Omar El Akkad’s book forces us to look at the savagery of Western imperialism through Israel’s genocide in Gaza. One Day, Everyone Will Have Been Against This (Canongate books, 2025) spells a moment of reckoning for the entire world, of the magnitude of atrocities worldwide culminating in a genocide on blockaded territory, of those killed, tortured, disappeared, buried under rubble, those surviving, and elsewhere in the world, those deciding the violence, the passive spectators, the enablers, and those who resist.
The sharp contrasts that open this book set the scene for the anger that pours forth, as El Akkad exposes not only the politics of the genocide in Gaza, but the politics of Western imperialism and its snare on humanity. The middle ground is exposed for its lethality, as it is there that arguments for and against are purportedly balanced out in the name of neutrality – a neutrality that sustains the imperialist narrative. “Because it is the middle of the empire that must look upon this and say: Yes, this is tragic but necessary, because the alternative is barbarism,” El Akkad writes.

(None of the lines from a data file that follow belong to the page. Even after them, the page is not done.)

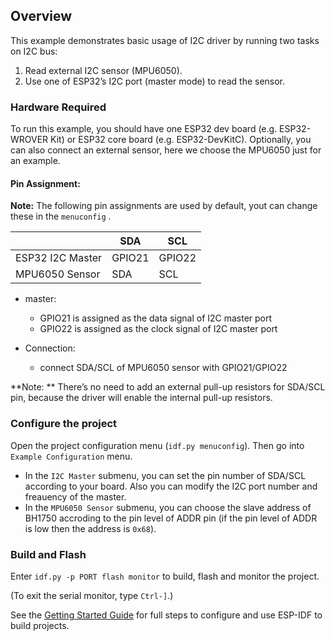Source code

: 
## Overview

This example demonstrates basic usage of I2C driver by running two tasks on I2C bus:

1. Read external I2C sensor (MPU6050).
2. Use one of ESP32’s I2C port (master mode) to read the sensor.

### Hardware Required

To run this example, you should have one ESP32 dev board (e.g. ESP32-WROVER Kit) or ESP32 core board (e.g. ESP32-DevKitC). Optionally, you can also connect an external sensor, here we choose the MPU6050 just for an example.

#### Pin Assignment:

**Note:** The following pin assignments are used by default, yout can change these  in the `menuconfig` .

|                  | SDA    | SCL    |
| ---------------- | ------ | ------ |
| ESP32 I2C Master | GPIO21 | GPIO22 |
| MPU6050 Sensor    | SDA    | SCL    |

- master:
  - GPIO21 is assigned as the data signal of I2C master port
  - GPIO22 is assigned as the clock signal of I2C master port

- Connection:
  - connect SDA/SCL of MPU6050 sensor with GPIO21/GPIO22

**Note: ** There’s no need to add an external pull-up resistors for SDA/SCL pin, because the driver will enable the internal pull-up resistors.

### Configure the project

Open the project configuration menu (`idf.py menuconfig`). Then go into `Example Configuration` menu.

- In the `I2C Master` submenu, you can set the pin number of SDA/SCL according to your board. Also you can modify the I2C port number and freauency of the master.
- In the `MPU6050 Sensor` submenu, you can choose the slave address of BH1750 accroding to the pin level of ADDR pin (if the pin level of ADDR is low then the address is `0x68`). 

### Build and Flash

Enter `idf.py -p PORT flash monitor` to build, flash and monitor the project.

(To exit the serial monitor, type ``Ctrl-]``.)

See the [Getting Started Guide](https://docs.espressif.com/projects/esp-idf/en/latest/get-started/index.html) for full steps to configure and use ESP-IDF to build projects.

Following this introduction, the author sets the scene in his family home in Portland, where stability versus uprooting are ushered in to the reader’s mind. In protecting his daughter, however, El Akkad observes the severance between his heritage and his daughter’s upbringing: “But there’s a fraudulence to those excuses, no different than when my wife and I found out we were having a girl, and I spent weeks and weeks considering baby names that would work in the West and the Middle East, that would allow her to pass through many worlds untroubled.” It is a burden that is forced not only upon the author, and what El Akkad terms as cowardice – the urge to protect his daughter from the ramifications of associating with part of her heritage – soon turns into full blown, justified anger. An anger directed at the false premise of security that Western imperialism exudes – an anger that realises how silence creates not only impunity for violence, but enforces various degrees of subservience.
Neutrality underpins what unfolds in this book. As El Akkad dissects society and politics, journalism is called into question. “In the modern, well-dressed definition, adhered to in one form or another at almost every major newspaper, the journalist cannot be an activist, must remain allegiant to a self-erasing neutrality.”

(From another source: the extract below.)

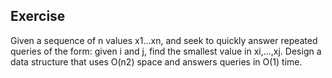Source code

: ## Exercise

Given a sequence of n values x1...xn, and seek to quickly answer repeated queries of the form: given i and j, find the smallest value in xi,...,xj. Design a data structure that uses O(n2) space and answers queries in O(1) time.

Each chapter of the book deal with a theme and it is almost overwhelming to consider the depravity of the politics that has silenced so much of our voices to build justification for violence. El Akkad takes the reader through US support for Zionism and genocide, on the supposed collective guilt that Palestinians should feel for voting for Hamas so that the West can justify its role in Israel’s genocide, on what is perceived as the lesser evil in US elections, censorship over Western depravity and atrocities in Guantanamo which are carried out ostensibly “to preserve the values of the civilised world.”